Segment Start: Extracted material
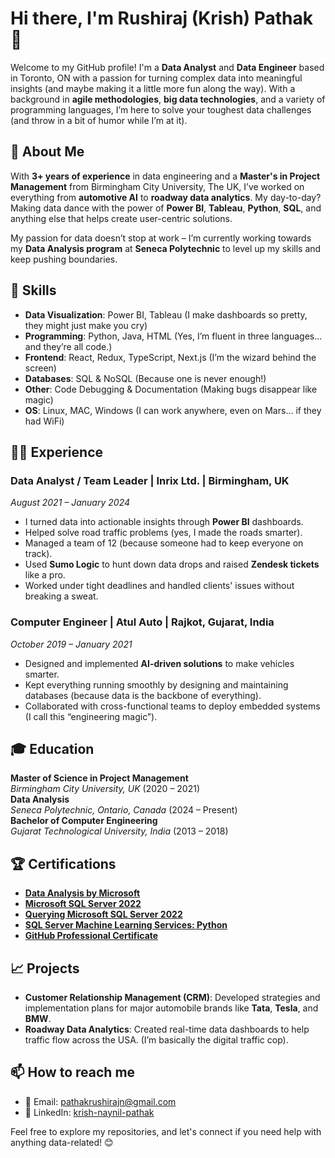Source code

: # Hi there, I'm Rushiraj (Krish) Pathak 👋  

Welcome to my GitHub profile! I'm a **Data Analyst** and **Data Engineer** based in Toronto, ON with a passion for turning complex data into meaningful insights (and maybe making it a little more fun along the way). With a background in **agile methodologies**, **big data technologies**, and a variety of programming languages, I’m here to solve your toughest data challenges (and throw in a bit of humor while I’m at it).

## 🚀 About Me
With **3+ years of experience** in data engineering and a **Master's in Project Management** from Birmingham City University, The UK, I’ve worked on everything from **automotive AI** to **roadway data analytics**. My day-to-day? Making data dance with the power of **Power BI**, **Tableau**, **Python**, **SQL**, and anything else that helps create user-centric solutions. 

My passion for data doesn’t stop at work – I’m currently working towards my **Data Analysis program** at **Seneca Polytechnic** to level up my skills and keep pushing boundaries. 

## 🎯 Skills
- **Data Visualization**: Power BI, Tableau (I make dashboards so pretty, they might just make you cry)
- **Programming**: Python, Java, HTML (Yes, I’m fluent in three languages... and they’re all code.)
- **Frontend**: React, Redux, TypeScript, Next.js (I’m the wizard behind the screen)
- **Databases**: SQL & NoSQL (Because one is never enough!)
- **Other**: Code Debugging & Documentation (Making bugs disappear like magic)
- **OS**: Linux, MAC, Windows (I can work anywhere, even on Mars... if they had WiFi)

## 👨‍💻 Experience

### Data Analyst / Team Leader | Inrix Ltd. | Birmingham, UK
*August 2021 – January 2024*  
- I turned data into actionable insights through **Power BI** dashboards.
- Helped solve road traffic problems (yes, I made the roads smarter).  
- Managed a team of 12 (because someone had to keep everyone on track).  
- Used **Sumo Logic** to hunt down data drops and raised **Zendesk tickets** like a pro.  
- Worked under tight deadlines and handled clients' issues without breaking a sweat.

### Computer Engineer | Atul Auto | Rajkot, Gujarat, India
*October 2019 – January 2021*  
- Designed and implemented **AI-driven solutions** to make vehicles smarter.  
- Kept everything running smoothly by designing and maintaining databases (because data is the backbone of everything).  
- Collaborated with cross-functional teams to deploy embedded systems (I call this “engineering magic”).  

## 🎓 Education

**Master of Science in Project Management**  
*Birmingham City University, UK* (2020 – 2021)  
**Data Analysis**  
*Seneca Polytechnic, Ontario, Canada* (2024 – Present)  
**Bachelor of Computer Engineering**  
*Gujarat Technological University, India* (2013 – 2018)

## 🏆 Certifications
- [**Data Analysis by Microsoft**](https://www.linkedin.com/learning/certificates/2fcd086ac34b514ce68cf414df00530f8f9329c042e4f65d7daf38120052dfe1?lipi=urn%3Ali%3Apage%3Ad_flagship3_profile_view_base%3Bf1NOqgoSQ4%2Bzpt0iONMivw%3D%3D) 
- [**Microsoft SQL Server 2022**](https://www.linkedin.com/learning/certificates/b0cb31f58f82a9d3bfaf553f5daf3080a65beb70c854ecb984f3f8521cc6d9e6?trk=share_certificate&lipi=urn%3Ali%3Apage%3Ad_flagship3_profile_view_base_certifications_details%3BF1HnW4XdQxe968iTre8yww%3D%3D)  
- [**Querying Microsoft SQL Server 2022**](https://www.linkedin.com/learning/certificates/b0cb31f58f82a9d3bfaf553f5daf3080a65beb70c854ecb984f3f8521cc6d9e6?trk=share_certificate&lipi=urn%3Ali%3Apage%3Ad_flagship3_profile_view_base_certifications_details%3BF1HnW4XdQxe968iTre8yww%3D%3D)  
- [**SQL Server Machine Learning Services: Python**](https://www.linkedin.com/learning/certificates/7fe806ba10faf94f29d62ce782e5fa2f0695430dbabfc6ed4caa946cc57dc32b?trk=share_certificate&lipi=urn%3Ali%3Apage%3Ad_flagship3_profile_view_base_certifications_details%3BF1HnW4XdQxe968iTre8yww%3D%3D)  
- [**GitHub Professional Certificate**](https://www.linkedin.com/learning/certificates/604001e0a925ac6682091eea6202a3705b485fe11ff55e67b51b96c9bf35835f?lipi=urn%3Ali%3Apage%3Ad_flagship3_profile_view_base%3Bf1NOqgoSQ4%2Bzpt0iONMivw%3D%3D)

## 📈 Projects
- **Customer Relationship Management (CRM)**: Developed strategies and implementation plans for major automobile brands like **Tata**, **Tesla**, and **BMW**.  
- **Roadway Data Analytics**: Created real-time data dashboards to help traffic flow across the USA. (I’m basically the digital traffic cop).

## 📫 How to reach me
- 📧 Email: [pathakrushirajn@gmail.com](mailto:pathakrushirajn@gmail.com)
- 🔗 LinkedIn: [krish-naynil-pathak](https://www.linkedin.com/in/krish-naynil-pathak)

Feel free to explore my repositories, and let's connect if you need help with anything data-related! 😊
Segment End: Extracted material
*Problem:* Where the listing above reaches the line that contains "- Kept everything", start retyping, and finish with the line that contains "## 🏆 Certifications"; reproduce those lines exactly and no others.

*Output below:*
- Kept everything running smoothly by designing and maintaining databases (because data is the backbone of everything).  
- Collaborated with cross-functional teams to deploy embedded systems (I call this “engineering magic”).  

## 🎓 Education

**Master of Science in Project Management**  
*Birmingham City University, UK* (2020 – 2021)  
**Data Analysis**  
*Seneca Polytechnic, Ontario, Canada* (2024 – Present)  
**Bachelor of Computer Engineering**  
*Gujarat Technological University, India* (2013 – 2018)

## 🏆 Certifications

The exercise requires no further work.